3. The emitter may be emitted:

  • State bodies;
  • Physical persons;
  • Legal entities;
  • Municipal authority.

In order to conduct financial accounting of financial investments, three conditions must be fulfilled simultaneously:

- availability of documents that are duly executed and confirm the ownership right of the organization;

- transition of all financial risks to the organization;

- the ability of financial investments to be economically beneficial to the organization.

Keeping records of financial investments, you can not make mistakes. So, for example, you need to know that they are not treated at all:

  • Own shares, which have been redeemed from shareholders for the purpose of cancellation or for further sale;
  • Investment in real estate, as well as in movable property, which have material and material form and are provided by the organization for use for some time for some payment;
  • Bills of exchange issued in settlements for work performed, sold products or goods;
  • Jewelry, various works of art, precious metals and other values of a similar nature that were not acquired for the conduct of a normal activity.

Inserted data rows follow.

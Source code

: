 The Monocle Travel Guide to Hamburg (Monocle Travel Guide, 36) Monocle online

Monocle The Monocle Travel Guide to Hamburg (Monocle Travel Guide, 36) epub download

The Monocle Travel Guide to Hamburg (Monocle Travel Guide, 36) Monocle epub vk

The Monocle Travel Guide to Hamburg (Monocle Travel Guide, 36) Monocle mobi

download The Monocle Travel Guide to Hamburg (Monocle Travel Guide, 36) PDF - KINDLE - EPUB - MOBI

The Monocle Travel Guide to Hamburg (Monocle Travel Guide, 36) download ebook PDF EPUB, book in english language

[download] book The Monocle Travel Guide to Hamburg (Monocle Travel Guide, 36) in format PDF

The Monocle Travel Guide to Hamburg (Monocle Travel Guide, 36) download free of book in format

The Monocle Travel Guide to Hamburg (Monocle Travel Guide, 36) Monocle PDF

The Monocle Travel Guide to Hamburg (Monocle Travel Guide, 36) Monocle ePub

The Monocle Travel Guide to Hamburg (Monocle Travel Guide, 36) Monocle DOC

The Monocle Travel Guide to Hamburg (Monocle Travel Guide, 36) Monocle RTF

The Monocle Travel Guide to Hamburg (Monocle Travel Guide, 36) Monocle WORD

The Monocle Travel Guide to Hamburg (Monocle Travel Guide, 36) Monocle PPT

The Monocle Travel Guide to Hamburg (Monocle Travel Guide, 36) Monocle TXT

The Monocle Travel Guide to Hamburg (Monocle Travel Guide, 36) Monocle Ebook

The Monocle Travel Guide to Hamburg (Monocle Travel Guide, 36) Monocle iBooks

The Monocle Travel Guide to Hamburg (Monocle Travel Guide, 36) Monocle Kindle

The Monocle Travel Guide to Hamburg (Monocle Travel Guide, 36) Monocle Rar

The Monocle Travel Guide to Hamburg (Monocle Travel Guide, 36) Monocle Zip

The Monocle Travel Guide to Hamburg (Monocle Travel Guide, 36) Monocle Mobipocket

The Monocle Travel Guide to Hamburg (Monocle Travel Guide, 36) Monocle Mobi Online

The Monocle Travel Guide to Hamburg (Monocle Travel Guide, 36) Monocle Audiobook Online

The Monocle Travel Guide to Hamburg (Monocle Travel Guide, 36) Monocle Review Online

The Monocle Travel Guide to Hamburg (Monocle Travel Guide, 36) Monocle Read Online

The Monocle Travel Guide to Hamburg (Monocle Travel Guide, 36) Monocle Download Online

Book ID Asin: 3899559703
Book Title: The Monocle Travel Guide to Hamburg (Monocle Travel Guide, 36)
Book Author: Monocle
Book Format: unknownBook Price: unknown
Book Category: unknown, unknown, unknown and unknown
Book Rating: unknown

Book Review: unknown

Accounting for financial investments must be extremely precise and ensure the fulfillment of such tasks:

  1. A reliable display of the historical cost when they are disposed of or acquired.
  2. Timely reflection of operations for acquisition or disposal, the correct documentation.
  3. Timely reassessment.
  4. Control over the safety of all financial investments that have been accepted for accounting.
  5. Control over the formation and use of provisions for depreciation.
  6. Correct accrual of income from operations related to financial investment.
  7. Correctness of the calculation of taxes related to operations for investing funds.
  8. Formation in the accounting reporting of information on their availability and movement.
  9. Inventory to identify shortages or surpluses.

When keeping records of financial investments, transactions on transactions are reflected in 58 accounts. It is active and has its sub-accounts:

  1. Short-term financial investments in securities.
  2. Provided short-term loans.

It is necessary to say that accounting of financial investments is made at their most original cost. At the same time, the order of its formation directly depends on how they act. Thus, their initial value is formed immediately from several values, namely: from the cost of acquiring financial investments, consultations and information services, the amount of commissions and other costs that are somehow connected with the investments.